• **WORK REQUEST**: Lines in the data below that contain the word "banco" are to be copied.

Stored items:
═══

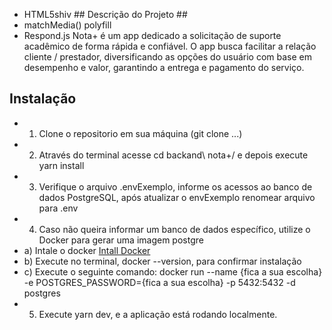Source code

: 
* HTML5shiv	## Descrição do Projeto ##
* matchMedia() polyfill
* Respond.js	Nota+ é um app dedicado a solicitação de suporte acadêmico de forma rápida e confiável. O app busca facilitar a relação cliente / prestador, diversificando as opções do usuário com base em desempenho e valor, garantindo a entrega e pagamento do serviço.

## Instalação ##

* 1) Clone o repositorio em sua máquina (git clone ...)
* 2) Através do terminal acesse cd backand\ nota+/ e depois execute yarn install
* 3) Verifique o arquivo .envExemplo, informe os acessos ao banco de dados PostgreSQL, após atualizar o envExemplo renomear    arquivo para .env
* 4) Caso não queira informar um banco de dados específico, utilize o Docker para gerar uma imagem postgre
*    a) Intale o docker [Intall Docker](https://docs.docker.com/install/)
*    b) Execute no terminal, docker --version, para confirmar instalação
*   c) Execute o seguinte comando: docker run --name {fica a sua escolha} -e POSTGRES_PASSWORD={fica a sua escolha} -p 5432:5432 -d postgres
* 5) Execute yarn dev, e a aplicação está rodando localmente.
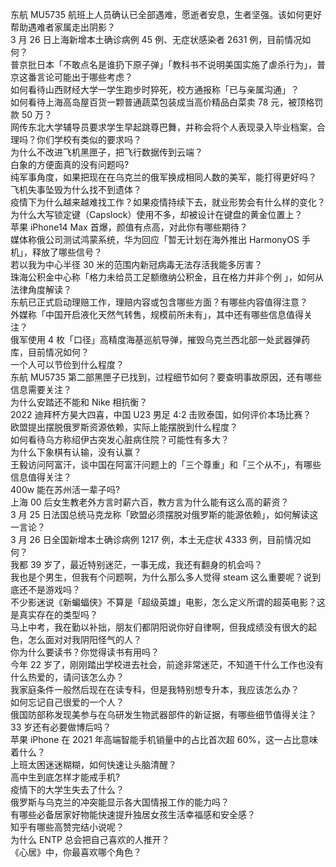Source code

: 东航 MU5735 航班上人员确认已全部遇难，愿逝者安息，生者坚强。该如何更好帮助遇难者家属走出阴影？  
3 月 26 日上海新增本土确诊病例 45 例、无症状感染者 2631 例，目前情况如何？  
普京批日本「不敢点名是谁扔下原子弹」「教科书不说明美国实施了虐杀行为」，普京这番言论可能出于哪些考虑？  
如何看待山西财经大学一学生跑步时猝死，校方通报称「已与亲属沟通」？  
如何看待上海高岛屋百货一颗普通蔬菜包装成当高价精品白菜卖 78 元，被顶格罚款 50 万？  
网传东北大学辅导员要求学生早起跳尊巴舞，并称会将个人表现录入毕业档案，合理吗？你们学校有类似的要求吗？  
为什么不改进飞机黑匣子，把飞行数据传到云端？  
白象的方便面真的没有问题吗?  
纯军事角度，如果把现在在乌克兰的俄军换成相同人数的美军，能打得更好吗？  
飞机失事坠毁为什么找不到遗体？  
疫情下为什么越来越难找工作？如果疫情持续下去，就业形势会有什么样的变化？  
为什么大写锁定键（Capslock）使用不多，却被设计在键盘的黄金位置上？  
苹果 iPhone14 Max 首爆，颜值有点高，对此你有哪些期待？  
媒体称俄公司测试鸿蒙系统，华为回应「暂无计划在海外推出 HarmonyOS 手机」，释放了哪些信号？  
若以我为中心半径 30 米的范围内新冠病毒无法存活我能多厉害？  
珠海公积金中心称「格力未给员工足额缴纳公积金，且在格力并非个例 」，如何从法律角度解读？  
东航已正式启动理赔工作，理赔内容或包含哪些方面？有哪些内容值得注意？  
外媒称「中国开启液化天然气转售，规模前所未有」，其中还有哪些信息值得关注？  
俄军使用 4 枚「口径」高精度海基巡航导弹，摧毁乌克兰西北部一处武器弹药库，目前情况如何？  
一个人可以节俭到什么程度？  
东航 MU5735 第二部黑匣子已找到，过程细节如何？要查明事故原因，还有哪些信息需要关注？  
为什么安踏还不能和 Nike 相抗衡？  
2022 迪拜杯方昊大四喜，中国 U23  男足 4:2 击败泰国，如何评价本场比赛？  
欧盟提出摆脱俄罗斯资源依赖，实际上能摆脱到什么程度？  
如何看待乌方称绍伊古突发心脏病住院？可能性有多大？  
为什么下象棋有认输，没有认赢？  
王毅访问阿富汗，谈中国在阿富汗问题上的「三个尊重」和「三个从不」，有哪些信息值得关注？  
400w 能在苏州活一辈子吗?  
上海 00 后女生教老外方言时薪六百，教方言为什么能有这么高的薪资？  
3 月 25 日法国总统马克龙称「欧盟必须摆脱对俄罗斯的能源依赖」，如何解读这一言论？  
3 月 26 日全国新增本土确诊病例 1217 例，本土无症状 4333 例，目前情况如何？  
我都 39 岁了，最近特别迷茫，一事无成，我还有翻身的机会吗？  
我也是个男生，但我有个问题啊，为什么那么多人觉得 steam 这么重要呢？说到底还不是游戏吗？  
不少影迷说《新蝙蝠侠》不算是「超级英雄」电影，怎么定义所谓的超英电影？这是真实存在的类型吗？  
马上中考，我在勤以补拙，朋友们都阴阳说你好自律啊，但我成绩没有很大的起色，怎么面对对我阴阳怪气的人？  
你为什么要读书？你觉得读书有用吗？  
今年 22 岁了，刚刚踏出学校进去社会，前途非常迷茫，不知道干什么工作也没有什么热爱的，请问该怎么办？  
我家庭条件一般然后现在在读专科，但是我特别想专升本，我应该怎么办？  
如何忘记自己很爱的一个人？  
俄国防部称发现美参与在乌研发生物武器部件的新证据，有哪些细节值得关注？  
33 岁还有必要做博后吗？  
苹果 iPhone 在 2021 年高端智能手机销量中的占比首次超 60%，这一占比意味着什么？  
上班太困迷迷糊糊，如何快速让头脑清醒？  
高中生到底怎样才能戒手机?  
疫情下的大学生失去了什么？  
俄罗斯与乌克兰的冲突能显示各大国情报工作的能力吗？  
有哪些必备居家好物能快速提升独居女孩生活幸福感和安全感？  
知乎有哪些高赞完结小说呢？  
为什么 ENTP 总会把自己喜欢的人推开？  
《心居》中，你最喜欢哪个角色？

═══

• **WRITTEN SOLUTION**:
* 3) Verifique o arquivo .envExemplo, informe os acessos ao banco de dados PostgreSQL, após atualizar o envExemplo renomear    arquivo para .env
* 4) Caso não queira informar um banco de dados específico, utilize o Docker para gerar uma imagem postgre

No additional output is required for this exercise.